__INSTRUCTIONS TO FOLLOW__
Without including any pictures, give back all of the data exactly.

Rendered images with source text

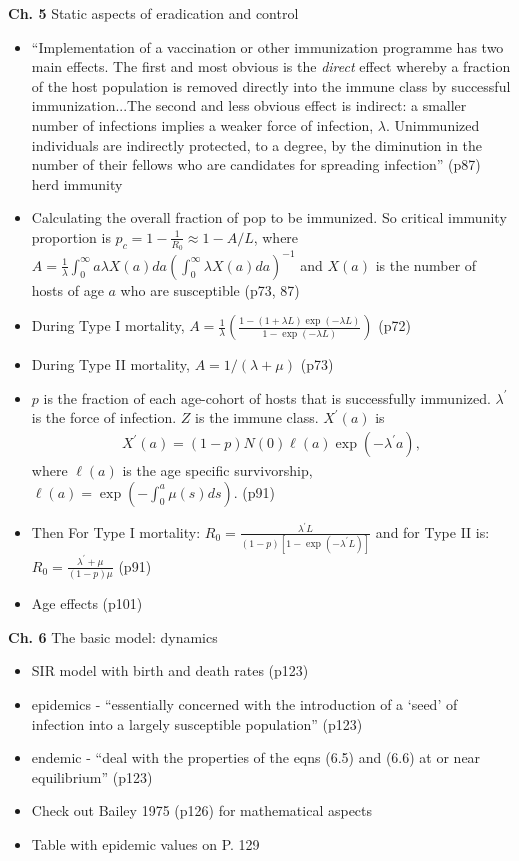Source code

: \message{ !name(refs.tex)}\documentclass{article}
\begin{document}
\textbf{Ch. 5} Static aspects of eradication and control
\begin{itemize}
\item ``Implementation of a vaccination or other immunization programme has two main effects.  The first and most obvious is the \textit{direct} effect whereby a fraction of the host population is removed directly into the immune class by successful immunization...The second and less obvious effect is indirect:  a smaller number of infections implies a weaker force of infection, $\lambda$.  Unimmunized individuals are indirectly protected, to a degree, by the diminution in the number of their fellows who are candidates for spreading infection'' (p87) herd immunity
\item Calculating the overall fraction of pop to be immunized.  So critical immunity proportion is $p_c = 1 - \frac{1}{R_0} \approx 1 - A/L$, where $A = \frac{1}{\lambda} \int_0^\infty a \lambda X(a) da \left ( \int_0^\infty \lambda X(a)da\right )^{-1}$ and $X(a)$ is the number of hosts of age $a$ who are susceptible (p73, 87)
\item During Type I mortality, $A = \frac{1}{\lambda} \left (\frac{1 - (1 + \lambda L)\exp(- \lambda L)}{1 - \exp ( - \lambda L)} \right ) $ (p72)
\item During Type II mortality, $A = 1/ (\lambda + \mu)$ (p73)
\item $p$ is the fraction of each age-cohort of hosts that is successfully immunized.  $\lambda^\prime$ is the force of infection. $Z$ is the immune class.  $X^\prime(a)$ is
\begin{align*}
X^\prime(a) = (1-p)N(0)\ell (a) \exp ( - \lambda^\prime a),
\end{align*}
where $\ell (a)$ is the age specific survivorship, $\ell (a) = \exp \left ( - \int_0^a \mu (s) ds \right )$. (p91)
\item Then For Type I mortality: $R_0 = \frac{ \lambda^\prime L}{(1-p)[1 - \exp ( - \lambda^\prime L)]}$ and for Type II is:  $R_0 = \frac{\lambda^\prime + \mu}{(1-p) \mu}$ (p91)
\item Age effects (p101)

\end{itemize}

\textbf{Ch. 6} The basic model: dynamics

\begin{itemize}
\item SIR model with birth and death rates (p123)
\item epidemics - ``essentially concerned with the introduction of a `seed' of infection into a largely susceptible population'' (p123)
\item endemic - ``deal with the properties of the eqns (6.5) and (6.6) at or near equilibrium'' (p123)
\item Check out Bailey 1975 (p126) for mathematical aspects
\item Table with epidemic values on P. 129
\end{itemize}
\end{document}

__ANSWER AREA__
Source code

: \message{ !name(refs.tex)}\documentclass{article}
\begin{document}
\textbf{Ch. 5} Static aspects of eradication and control
\begin{itemize}
\item ``Implementation of a vaccination or other immunization programme has two main effects.  The first and most obvious is the \textit{direct} effect whereby a fraction of the host population is removed directly into the immune class by successful immunization...The second and less obvious effect is indirect:  a smaller number of infections implies a weaker force of infection, $\lambda$.  Unimmunized individuals are indirectly protected, to a degree, by the diminution in the number of their fellows who are candidates for spreading infection'' (p87) herd immunity
\item Calculating the overall fraction of pop to be immunized.  So critical immunity proportion is $p_c = 1 - \frac{1}{R_0} \approx 1 - A/L$, where $A = \frac{1}{\lambda} \int_0^\infty a \lambda X(a) da \left ( \int_0^\infty \lambda X(a)da\right )^{-1}$ and $X(a)$ is the number of hosts of age $a$ who are susceptible (p73, 87)
\item During Type I mortality, $A = \frac{1}{\lambda} \left (\frac{1 - (1 + \lambda L)\exp(- \lambda L)}{1 - \exp ( - \lambda L)} \right ) $ (p72)
\item During Type II mortality, $A = 1/ (\lambda + \mu)$ (p73)
\item $p$ is the fraction of each age-cohort of hosts that is successfully immunized.  $\lambda^\prime$ is the force of infection. $Z$ is the immune class.  $X^\prime(a)$ is
\begin{align*}
X^\prime(a) = (1-p)N(0)\ell (a) \exp ( - \lambda^\prime a),
\end{align*}
where $\ell (a)$ is the age specific survivorship, $\ell (a) = \exp \left ( - \int_0^a \mu (s) ds \right )$. (p91)
\item Then For Type I mortality: $R_0 = \frac{ \lambda^\prime L}{(1-p)[1 - \exp ( - \lambda^\prime L)]}$ and for Type II is:  $R_0 = \frac{\lambda^\prime + \mu}{(1-p) \mu}$ (p91)
\item Age effects (p101)

\end{itemize}

\textbf{Ch. 6} The basic model: dynamics

\begin{itemize}
\item SIR model with birth and death rates (p123)
\item epidemics - ``essentially concerned with the introduction of a `seed' of infection into a largely susceptible population'' (p123)
\item endemic - ``deal with the properties of the eqns (6.5) and (6.6) at or near equilibrium'' (p123)
\item Check out Bailey 1975 (p126) for mathematical aspects
\item Table with epidemic values on P. 129
\end{itemize}
\end{document}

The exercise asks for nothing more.